§ Records for this task
=== Begin Enclosure ===

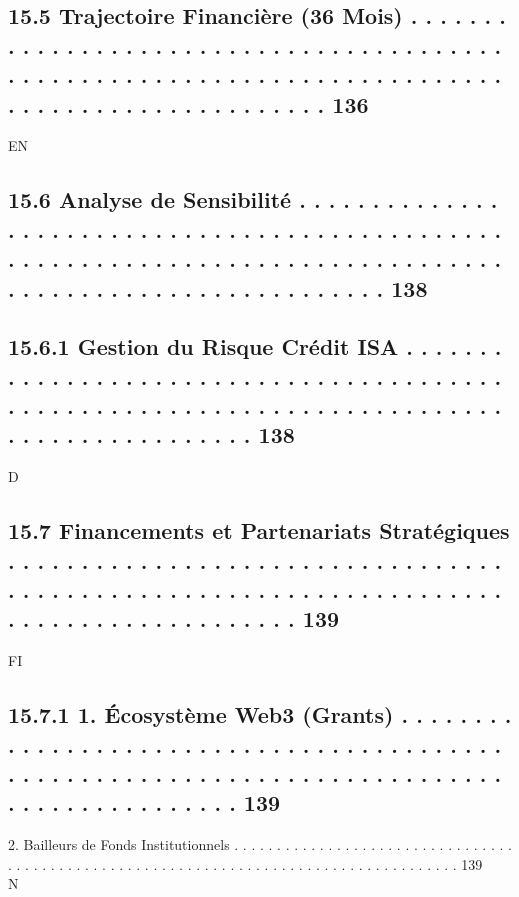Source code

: \documentclass[12pt,landscape,a4paper]{article}
\begin{document}
\subsection{15.5    Trajectoire Financière (36 Mois) . . . . . . . . . . . . . . . . . . . . . . . . . . . . . . . . . . . . . . . . . . . . . . . . . . . . . . . . . . . . . . . . . . . . . . . . . . . . . . . . . . . . . . . . . . . . . . . . . 136}
\vspace{0.5em}
\vspace{0.5em}
\vspace{0.5em}
\vspace{0.5em}
EN\\
\subsection{15.6    Analyse de Sensibilité . . . . . . . . . . . . . . . . . . . . . . . . . . . . . . . . . . . . . . . . . . . . . . . . . . . . . . . . . . . . . . . . . . . . . . . . . . . . . . . . . . . . . . . . . . . . . . . . . . . . . . . . . . . . 138}
\subsection{15.6.1              Gestion du Risque Crédit ISA . . . . . . . . . . . . . . . . . . . . . . . . . . . . . . . . . . . . . . . . . . . . . . . . . . . . . . . . . . . . . . . . . . . . . . . . . . . . . . . . . . . . . . . . . . . . 138}
\vspace{0.5em}
\vspace{0.5em}
\vspace{0.5em}
\vspace{0.5em}
D\\
\subsection{15.7    Financements et Partenariats Stratégiques . . . . . . . . . . . . . . . . . . . . . . . . . . . . . . . . . . . . . . . . . . . . . . . . . . . . . . . . . . . . . . . . . . . . . . . . . . . . . . . . . . . . . . . . 139}
\vspace{0.5em}
\vspace{0.5em}
\vspace{0.5em}
\vspace{0.5em}
FI\\
\subsection{15.7.1             1. Écosystème Web3 (Grants) . . . . . . . . . . . . . . . . . . . . . . . . . . . . . . . . . . . . . . . . . . . . . . . . . . . . . . . . . . . . . . . . . . . . . . . . . . . . . . . . . . . . . . . . . . . . 139}
2. Bailleurs de Fonds Institutionnels . . . . . . . . . . . . . . . . . . . . . . . . . . . . . . . . . . . . . . . . . . . . . . . . . . . . . . . . . . . . . . . . . . . . . . . . . . . . . . . . . . . . . . 139\\
N\\
\end{document}
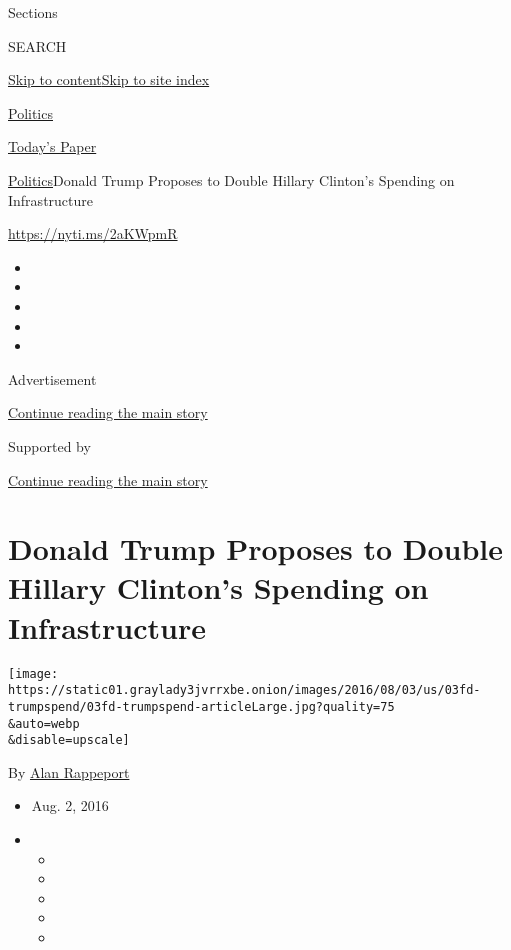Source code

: Sections

SEARCH

\protect\hyperlink{site-content}{Skip to
content}\protect\hyperlink{site-index}{Skip to site index}

\href{https://www.nytimes3xbfgragh.onion/section/politics}{Politics}

\href{https://myaccount.nytimes3xbfgragh.onion/auth/login?response_type=cookie\&client_id=vi}{}

\href{https://www.nytimes3xbfgragh.onion/section/todayspaper}{Today's
Paper}

\href{/section/politics}{Politics}\textbar{}Donald Trump Proposes to
Double Hillary Clinton's Spending on Infrastructure

\url{https://nyti.ms/2aKWpmR}

\begin{itemize}
\item
\item
\item
\item
\item
\end{itemize}

Advertisement

\protect\hyperlink{after-top}{Continue reading the main story}

Supported by

\protect\hyperlink{after-sponsor}{Continue reading the main story}

\hypertarget{donald-trump-proposes-to-double-hillary-clintons-spending-on-infrastructure}{%
\section{Donald Trump Proposes to Double Hillary Clinton's Spending on
Infrastructure}\label{donald-trump-proposes-to-double-hillary-clintons-spending-on-infrastructure}}

\texttt{[image: https://static01.graylady3jvrrxbe.onion/images/2016/08/03/us/03fd-trumpspend/03fd-trumpspend-articleLarge.jpg?quality=75\\\&auto=webp\\\&disable=upscale]}

By \href{https://www.nytimes3xbfgragh.onion/by/alan-rappeport}{Alan
Rappeport}

\begin{itemize}
\item
  Aug. 2, 2016
\item
  \begin{itemize}
  \item
  \item
  \item
  \item
  \item
  \end{itemize}
\end{itemize}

=== End Enclosure ===

§ Exercise brief
Take from the entries every line that has the string "Skip".

§ Written solution
\protect\hyperlink{site-content}{Skip to
content}\protect\hyperlink{site-index}{Skip to site index}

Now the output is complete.